For a good portion of ’81 I was living in a sublet on Bank Street west of Hudson, almost exactly opposite HB Studios. The rent was around $350 per month. (Or so I recall.) The sublessor was a 40something guy who lived in Boca Raton, Florida. The landlord, who knew nothing of this arrangement, was one of those tough old New York buzzards in his ’70s. Anyway the landlord got wind and told me to vacate as I was illegally subletting. He naturally wanted a new fully-approved tenant who would pay a bigger rent, but he wouldn’t consider my own application as I was a shiftless scumbag in his eyes. I refused to leave until I could find something else, and then one day I came home to find my stuff (clothes, IBM Selectric typewriter, small color TV, throw rug, framed American Friend poster) lying in a big pile in the hallway with the locks on my apartment door changed. The buzzard was playing rough.

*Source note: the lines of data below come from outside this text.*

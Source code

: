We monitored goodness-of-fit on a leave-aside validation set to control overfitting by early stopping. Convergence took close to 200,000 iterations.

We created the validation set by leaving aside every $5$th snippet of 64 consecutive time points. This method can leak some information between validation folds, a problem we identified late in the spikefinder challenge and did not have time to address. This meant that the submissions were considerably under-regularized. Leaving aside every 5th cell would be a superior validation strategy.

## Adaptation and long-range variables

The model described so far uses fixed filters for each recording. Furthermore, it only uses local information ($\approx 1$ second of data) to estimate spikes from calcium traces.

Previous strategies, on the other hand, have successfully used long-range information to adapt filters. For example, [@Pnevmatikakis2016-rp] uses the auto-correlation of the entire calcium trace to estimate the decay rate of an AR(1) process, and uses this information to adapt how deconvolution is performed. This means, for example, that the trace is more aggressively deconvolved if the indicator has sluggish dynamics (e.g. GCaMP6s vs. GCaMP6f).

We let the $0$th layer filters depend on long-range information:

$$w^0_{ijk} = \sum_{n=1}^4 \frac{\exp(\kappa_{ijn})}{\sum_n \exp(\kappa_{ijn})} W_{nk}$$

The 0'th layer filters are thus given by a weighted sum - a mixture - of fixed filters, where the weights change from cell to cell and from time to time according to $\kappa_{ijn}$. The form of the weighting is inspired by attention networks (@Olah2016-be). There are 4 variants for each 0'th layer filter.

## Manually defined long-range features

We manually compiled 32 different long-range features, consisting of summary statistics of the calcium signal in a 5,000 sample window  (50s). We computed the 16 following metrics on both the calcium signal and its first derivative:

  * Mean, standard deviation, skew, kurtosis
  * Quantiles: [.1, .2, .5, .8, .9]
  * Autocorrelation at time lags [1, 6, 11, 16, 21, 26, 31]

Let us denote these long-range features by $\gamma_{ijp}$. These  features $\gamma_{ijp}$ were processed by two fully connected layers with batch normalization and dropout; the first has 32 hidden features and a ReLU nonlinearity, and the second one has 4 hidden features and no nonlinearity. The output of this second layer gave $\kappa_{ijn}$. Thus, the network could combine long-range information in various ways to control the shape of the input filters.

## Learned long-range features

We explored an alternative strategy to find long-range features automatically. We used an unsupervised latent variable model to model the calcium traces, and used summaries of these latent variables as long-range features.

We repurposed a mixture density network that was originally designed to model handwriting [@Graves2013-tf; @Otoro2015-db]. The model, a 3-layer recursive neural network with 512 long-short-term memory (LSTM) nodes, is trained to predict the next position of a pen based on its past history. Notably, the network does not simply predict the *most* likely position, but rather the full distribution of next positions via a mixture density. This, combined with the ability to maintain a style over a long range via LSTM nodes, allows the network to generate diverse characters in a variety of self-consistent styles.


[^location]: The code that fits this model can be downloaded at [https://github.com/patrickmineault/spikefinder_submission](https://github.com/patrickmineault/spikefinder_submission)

My place was on the top floor of the building (i.e., the third or fourth floor). I went up to the roof and looked down the air shaft, which was smack dab in the middle of the building and about six or eight feet square. I noticed a piece of lumber — not a four-by-four beam but an old pinewood board of some kind — bridging the air shaft with one end lying on a metal ladder or mini-platform of some kind and the other end on a brick ledge outside my bathroom window. I lowered myself down the ladder and slowly crawled along the air shaft board and opened my bathroom window and let myself in. (I said a prayer as I did this and God decided to cut me a break.) I immediately moved my stuff back inside and then called a locksmith and changed the doorknob and bolt locks. The buzzard or one of his flunkies came by two or three days later and tried to open the door and couldn’t — asshole!
I knew I would have to leave before long but the air-shaft derring-do bought me an extra three or four weeks rent-free. Soon after I found another sublet (the bottom floor of a duplex on West 76th between Amsterdam and Columbus) and all was well.